I closed the book not wanting to continue reading more about the treaty between the packs. My dad was the one who broke the treaty not Alpha Savage. It was my fault that it happened. But why did both packs even agree to this? Didn't they think that maybe one day it won't happen? That one day it may change? That a Savage could be mated to someone else and vice versa? But it hasn't happened yet. Ever since I could remember,a Savage and King have always been mated. Take my uncle Carlo King is mated to Victoria Savage, Bennett's aunt. It's so strange. We were practically family and yet Bennett and I were mates. Fuck me.

~*~*~*~*~*~

"What did Carlo say?" I heard my mom ask as I made my way downstairs for dinner. I was copped up in my room since I got home about 6 hours ago

"There's no sign of any change" dad replied and mom sighed

"I feel horrible for Lilith and Morgan" mom commented and before dad could say anything they looked up when I entered the dining room. I bit my lip and took my seat across from him while we waited for the rest of my siblings to arrive. My mom took her spot at my dad's left while I took his right. The others filed in shortly after that with Candice dishing out our dinner. Like always, no one paid me any mind as they talked with each other completely disregarding me. I stood up once I finished and took my plate to the sink and washed it ignoring Candice chastising me for doing it before heading back up to my room.

Both packs were dumb for signing the peace treaty between each other all those years ago. I was stuck with a nerd as a mate and I don't want my reputation ruined because of him.

For the first time in 3 days, I had a restless sleep and when I could finally sleep, my alarm went off and I saw that it was already 6:30 and I sighed. Doing my morning routine quickly and getting dressed, I walked out of the house even though I still had an hour or so left before school started but I needed to leave my place to clear my head.

I walked until I stopped at a coffee shop and went in. The ding of the bell above the door alerted the cashier of my arrival and she greeted me with a bright smile

"Good morning, welcome to Wolf Tavern, what can I get you this morning?" The bubbly chick asked and I scanned the menus before asking for a large caramel frappuccnino with extra caramel and extra whipped cream and she nodded telling me it'll be done in a few minutes. I took a seat by the large windows and allowed out at the city life. Cars and pedestrians passed by in a flash all getting to work, school or home. Life looked so simple for them. They didn't need to worry about mates or treaties or anything of the sort. I, in a way, envied them. I envied them because they looked so carefree. So happy with their lives while I was here stuck. I was stuck wondering if I even did the right thing in rejecting Bennett or not. Everything around me was crashing down on my shoulders and I didn't know how to fix it.

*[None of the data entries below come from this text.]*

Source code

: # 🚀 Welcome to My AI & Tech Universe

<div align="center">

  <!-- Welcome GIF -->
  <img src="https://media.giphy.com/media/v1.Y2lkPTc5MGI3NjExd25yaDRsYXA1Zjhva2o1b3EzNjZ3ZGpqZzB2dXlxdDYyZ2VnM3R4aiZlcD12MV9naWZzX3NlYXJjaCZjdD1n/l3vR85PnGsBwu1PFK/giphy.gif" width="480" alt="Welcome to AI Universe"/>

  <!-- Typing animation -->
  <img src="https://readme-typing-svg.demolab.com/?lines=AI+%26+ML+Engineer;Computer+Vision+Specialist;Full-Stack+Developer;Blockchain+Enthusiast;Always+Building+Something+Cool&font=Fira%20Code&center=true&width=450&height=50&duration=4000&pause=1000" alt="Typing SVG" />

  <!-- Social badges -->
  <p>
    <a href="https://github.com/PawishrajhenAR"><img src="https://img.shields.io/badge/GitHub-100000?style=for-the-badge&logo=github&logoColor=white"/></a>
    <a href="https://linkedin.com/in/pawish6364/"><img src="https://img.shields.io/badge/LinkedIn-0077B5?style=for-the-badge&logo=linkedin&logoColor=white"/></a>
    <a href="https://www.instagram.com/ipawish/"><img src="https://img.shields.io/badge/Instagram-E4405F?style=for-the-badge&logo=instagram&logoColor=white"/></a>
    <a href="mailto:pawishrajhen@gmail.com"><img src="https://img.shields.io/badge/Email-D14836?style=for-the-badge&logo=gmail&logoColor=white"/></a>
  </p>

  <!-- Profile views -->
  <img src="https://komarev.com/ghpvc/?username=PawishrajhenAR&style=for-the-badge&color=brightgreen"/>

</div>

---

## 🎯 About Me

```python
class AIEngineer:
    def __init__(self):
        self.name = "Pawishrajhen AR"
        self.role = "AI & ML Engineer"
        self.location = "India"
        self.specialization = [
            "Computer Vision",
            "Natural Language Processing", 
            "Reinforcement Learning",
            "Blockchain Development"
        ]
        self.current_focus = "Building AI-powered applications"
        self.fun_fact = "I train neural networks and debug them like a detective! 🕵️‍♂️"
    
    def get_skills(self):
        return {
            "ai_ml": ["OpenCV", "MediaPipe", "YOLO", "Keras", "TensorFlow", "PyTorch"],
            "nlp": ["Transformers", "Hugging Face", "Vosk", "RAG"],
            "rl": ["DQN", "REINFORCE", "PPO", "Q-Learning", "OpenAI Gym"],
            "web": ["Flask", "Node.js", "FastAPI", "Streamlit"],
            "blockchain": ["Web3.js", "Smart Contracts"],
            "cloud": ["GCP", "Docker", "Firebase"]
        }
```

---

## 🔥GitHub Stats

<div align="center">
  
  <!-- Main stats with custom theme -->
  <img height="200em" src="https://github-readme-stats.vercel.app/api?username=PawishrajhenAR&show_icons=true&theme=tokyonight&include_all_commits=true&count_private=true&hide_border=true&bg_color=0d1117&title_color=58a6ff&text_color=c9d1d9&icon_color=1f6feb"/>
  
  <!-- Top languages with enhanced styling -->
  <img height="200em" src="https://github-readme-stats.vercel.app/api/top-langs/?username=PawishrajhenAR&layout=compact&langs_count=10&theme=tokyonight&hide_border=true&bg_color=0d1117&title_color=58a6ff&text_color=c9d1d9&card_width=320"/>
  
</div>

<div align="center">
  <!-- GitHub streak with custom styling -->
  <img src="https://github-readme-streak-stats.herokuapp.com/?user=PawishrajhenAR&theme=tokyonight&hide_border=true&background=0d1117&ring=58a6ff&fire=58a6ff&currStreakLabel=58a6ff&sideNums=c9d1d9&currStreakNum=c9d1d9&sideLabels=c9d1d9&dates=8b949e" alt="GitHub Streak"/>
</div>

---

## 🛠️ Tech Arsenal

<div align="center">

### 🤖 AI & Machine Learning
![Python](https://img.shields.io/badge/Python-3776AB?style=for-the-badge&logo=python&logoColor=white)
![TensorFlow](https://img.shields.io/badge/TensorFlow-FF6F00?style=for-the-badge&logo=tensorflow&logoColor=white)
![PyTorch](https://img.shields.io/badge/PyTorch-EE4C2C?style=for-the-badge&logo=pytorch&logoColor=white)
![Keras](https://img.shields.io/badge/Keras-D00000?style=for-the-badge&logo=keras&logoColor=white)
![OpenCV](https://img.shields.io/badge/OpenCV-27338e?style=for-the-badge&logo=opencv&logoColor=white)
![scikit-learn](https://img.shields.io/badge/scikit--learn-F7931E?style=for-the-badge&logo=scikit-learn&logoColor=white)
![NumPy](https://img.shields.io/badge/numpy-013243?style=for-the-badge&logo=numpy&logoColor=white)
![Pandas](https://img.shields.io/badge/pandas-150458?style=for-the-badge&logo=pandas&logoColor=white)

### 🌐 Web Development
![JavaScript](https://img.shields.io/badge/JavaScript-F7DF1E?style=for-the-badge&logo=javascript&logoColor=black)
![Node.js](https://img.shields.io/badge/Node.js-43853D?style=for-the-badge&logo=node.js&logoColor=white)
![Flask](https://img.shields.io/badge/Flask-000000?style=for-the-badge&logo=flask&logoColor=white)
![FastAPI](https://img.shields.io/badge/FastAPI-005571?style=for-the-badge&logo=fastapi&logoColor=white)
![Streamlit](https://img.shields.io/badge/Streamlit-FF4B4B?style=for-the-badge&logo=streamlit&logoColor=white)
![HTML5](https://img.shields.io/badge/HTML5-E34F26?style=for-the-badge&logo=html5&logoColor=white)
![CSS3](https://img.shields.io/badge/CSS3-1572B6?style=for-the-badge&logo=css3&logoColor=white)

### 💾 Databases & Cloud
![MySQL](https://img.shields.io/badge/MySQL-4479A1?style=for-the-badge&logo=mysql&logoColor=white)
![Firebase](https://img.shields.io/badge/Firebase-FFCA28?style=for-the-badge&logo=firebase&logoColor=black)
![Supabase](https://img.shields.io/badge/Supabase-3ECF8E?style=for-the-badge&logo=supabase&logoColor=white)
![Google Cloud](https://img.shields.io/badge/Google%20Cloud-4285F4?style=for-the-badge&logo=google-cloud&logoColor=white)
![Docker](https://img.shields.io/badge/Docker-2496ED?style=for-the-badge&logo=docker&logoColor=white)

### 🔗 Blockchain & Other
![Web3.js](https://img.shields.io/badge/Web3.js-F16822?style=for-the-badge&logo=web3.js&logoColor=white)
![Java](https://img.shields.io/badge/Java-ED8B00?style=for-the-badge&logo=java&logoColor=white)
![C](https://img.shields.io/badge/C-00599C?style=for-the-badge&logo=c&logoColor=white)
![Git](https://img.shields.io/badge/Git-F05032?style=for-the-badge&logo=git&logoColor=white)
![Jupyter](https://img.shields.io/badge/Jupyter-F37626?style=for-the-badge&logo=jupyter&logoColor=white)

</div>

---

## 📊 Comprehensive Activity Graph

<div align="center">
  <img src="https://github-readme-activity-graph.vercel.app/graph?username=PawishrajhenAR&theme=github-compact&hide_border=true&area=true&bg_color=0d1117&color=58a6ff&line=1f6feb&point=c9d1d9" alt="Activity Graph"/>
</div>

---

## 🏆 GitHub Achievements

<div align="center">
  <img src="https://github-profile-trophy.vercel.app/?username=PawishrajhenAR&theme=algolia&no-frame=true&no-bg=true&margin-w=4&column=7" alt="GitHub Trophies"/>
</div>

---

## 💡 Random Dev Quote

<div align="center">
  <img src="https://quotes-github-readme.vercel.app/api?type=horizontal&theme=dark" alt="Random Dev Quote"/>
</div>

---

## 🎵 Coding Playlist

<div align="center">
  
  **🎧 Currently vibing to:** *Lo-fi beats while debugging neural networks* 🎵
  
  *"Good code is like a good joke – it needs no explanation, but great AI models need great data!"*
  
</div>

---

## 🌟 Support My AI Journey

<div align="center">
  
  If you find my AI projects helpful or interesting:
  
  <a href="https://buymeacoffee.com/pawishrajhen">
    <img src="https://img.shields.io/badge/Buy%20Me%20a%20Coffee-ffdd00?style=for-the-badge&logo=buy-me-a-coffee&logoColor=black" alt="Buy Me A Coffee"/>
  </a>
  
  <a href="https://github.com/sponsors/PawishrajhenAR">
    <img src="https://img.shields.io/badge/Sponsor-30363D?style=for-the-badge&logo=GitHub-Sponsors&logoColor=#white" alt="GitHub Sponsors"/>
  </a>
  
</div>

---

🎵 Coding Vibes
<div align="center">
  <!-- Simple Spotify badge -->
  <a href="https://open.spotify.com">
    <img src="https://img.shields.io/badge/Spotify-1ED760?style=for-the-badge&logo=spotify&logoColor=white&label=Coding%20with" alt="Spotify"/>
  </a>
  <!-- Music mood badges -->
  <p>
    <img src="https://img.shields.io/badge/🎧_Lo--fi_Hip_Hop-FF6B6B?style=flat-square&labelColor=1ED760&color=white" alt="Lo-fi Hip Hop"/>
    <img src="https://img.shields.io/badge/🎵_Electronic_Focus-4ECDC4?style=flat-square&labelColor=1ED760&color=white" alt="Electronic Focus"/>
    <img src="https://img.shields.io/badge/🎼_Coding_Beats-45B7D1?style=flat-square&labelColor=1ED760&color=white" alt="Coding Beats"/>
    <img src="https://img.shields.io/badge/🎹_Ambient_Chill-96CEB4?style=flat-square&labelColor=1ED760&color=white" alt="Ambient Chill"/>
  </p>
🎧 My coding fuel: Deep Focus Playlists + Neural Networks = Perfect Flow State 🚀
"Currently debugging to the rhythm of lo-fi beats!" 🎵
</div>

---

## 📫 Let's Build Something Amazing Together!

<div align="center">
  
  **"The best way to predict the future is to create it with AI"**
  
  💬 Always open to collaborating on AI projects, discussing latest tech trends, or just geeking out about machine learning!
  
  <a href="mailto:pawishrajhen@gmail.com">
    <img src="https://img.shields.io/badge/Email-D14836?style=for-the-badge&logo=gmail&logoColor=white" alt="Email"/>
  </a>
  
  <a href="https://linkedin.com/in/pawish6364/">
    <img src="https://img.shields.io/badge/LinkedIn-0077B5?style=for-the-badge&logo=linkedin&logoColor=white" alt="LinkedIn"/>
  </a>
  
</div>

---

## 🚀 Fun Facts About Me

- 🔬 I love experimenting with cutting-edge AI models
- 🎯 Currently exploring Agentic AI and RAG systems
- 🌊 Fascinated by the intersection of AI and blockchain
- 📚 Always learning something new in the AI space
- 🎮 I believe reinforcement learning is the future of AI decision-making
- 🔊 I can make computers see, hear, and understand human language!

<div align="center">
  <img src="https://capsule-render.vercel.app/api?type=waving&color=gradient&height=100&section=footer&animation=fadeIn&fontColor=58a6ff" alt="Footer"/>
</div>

When my drink was called, I went up to the counter and thanked the girl before leaving. I shouldn't be forced to be with someone who I didn't like. It's ridiculous. I'll never accept Bennett as my mate.

So why does my chest ache when I think of him and the way his eyes filled with tears when I rejected him? Why do I have this constant urge to be by his side and make him happy? What is he doing to me that makes me lose sleep. He's nothing but a nerd and yet I can't help but feel drawn to him. He's so innocent and fragile and small and weak that it makes my blood burn in my veins just thinking of him and how he'll feel with my cock inside him. Fuck, why are my thoughts going there? Shaking my head, I finished my drink and tossed it in a bin before walking inside the school 10 minutes later. What are you doing to me Bennett Savage that I can't help but want to hold and protect you?